Einem Bericht von "Die Zeit" entsprechend hat der CCC (Chaos Computer Club) den vieldiskutierten Bundestrojaner eingehend untersuchen koennen und dabei herausgefunden, dass die Behoerden weit mehr damit anstellen koennen, als es die Gesetzeslage erlaubt.
Der Trojaner verstoesst in weiten Teilen gegen die Telekommunikations-Ueberwachungs-Verordnung und ausserdem gegen das IT-Grundrecht.
Nicht nur Skype-Gespraeche koennen darueber abgehoert werden, sondern auch mittels Keylogger saemtliche Tastatureingaben an die Behoerden uebermittelt, via Webcamsteuerung/Microsteuerung sogar eine optische und akkustische Raumueberwachung durchgefuehrt werden, ohne dass der Eigentuemer des Rechners auch nur einen Hinweis darauf bemerkt.
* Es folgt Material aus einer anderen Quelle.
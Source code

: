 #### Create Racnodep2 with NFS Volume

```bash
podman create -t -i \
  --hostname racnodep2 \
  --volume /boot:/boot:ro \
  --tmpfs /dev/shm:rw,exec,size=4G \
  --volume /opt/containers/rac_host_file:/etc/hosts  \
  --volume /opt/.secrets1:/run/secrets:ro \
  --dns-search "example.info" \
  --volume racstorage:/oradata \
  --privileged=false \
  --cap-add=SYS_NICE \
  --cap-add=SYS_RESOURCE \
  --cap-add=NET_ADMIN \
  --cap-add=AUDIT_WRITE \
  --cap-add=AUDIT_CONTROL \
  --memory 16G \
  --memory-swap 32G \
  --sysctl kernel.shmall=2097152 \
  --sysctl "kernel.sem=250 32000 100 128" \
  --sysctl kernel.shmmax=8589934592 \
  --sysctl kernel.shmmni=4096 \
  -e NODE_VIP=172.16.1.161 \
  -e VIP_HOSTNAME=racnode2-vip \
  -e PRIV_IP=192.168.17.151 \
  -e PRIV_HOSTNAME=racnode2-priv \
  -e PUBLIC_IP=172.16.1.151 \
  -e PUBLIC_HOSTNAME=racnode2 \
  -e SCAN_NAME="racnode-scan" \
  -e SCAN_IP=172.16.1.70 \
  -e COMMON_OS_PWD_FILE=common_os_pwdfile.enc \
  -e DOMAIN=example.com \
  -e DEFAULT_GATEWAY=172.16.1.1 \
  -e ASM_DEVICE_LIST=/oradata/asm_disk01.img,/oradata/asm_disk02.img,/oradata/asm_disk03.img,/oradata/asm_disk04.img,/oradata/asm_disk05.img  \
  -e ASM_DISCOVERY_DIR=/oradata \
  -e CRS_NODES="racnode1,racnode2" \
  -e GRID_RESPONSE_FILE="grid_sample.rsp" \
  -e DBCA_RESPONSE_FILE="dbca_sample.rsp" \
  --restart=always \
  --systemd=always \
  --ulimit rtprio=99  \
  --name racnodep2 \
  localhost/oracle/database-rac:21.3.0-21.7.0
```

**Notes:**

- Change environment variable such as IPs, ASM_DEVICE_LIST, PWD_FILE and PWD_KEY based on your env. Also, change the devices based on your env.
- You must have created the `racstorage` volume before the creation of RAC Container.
Der CCC spricht in diesem Zusammenhang davon, dass es sich dabei um einen genehmigungspflichtigen "grossen Lauschangriff" handelt, der durch dieses Spaehprogramm gar nicht stattfinden darf. Entsprechende Regierungsaussagen erklaeren ausserdem, dass diese Software lediglich im Rahmen der gesetzlichen Regelungen eingesetzt wird - was sich allerdings mit den davon versendeten Daten leicht vom CCC widerlegen liess...
Der Bericht von "Die Zeit" ist online unter
Onlinedurchsuchung: CCC enttarnt Bundestrojaner | Digital | ZEIT ONLINE
zu lesen.
Erschreckend, was die Behoerden tun koennen und dabei das Gesetz (welches sie vertreten sollten) mit Fuessen treten.